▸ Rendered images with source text
=== Begin Enclosure ===
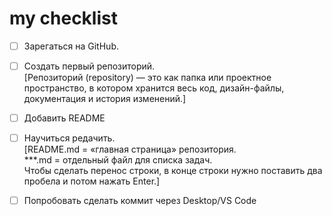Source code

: # my checklist  

- [ ] Зарегаться на GitHub.  
- [ ] Создать первый репозиторий.  
[Репозиторий (repository) — это как папка или проектное пространство, в котором хранится весь код, дизайн-файлы, документация и история изменений.]  

- [ ] Добавить README  
- [ ] Научиться редачить.  
[README.md = «главная страница» репозитория.  
***.md = отдельный файл для списка задач.  
Чтобы сделать перенос строки, в конце строки нужно поставить два пробела и потом нажать Enter.]  

- [ ] Попробовать сделать коммит через Desktop/VS Code
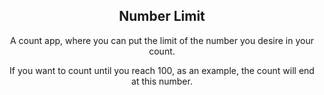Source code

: <div align="center">

## Number Limit

A count app, where you can put the limit of the number you desire in your count.

If you want to count until you reach 100, as an example, the count will end at this number.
=== End Enclosure ===
▸ Try it
Nothing but the lines from the first line of the data through the line with "A count app, where" belongs in the answer, copied exactly and without pictures.

▸ Exercise result
Source code

: # my checklist  

- [ ] Зарегаться на GitHub.  
- [ ] Создать первый репозиторий.  
[Репозиторий (repository) — это как папка или проектное пространство, в котором хранится весь код, дизайн-файлы, документация и история изменений.]  

- [ ] Добавить README  
- [ ] Научиться редачить.  
[README.md = «главная страница» репозитория.  
***.md = отдельный файл для списка задач.  
Чтобы сделать перенос строки, в конце строки нужно поставить два пробела и потом нажать Enter.]  

- [ ] Попробовать сделать коммит через Desktop/VS Code
Source code

: <div align="center">

## Number Limit

A count app, where you can put the limit of the number you desire in your count.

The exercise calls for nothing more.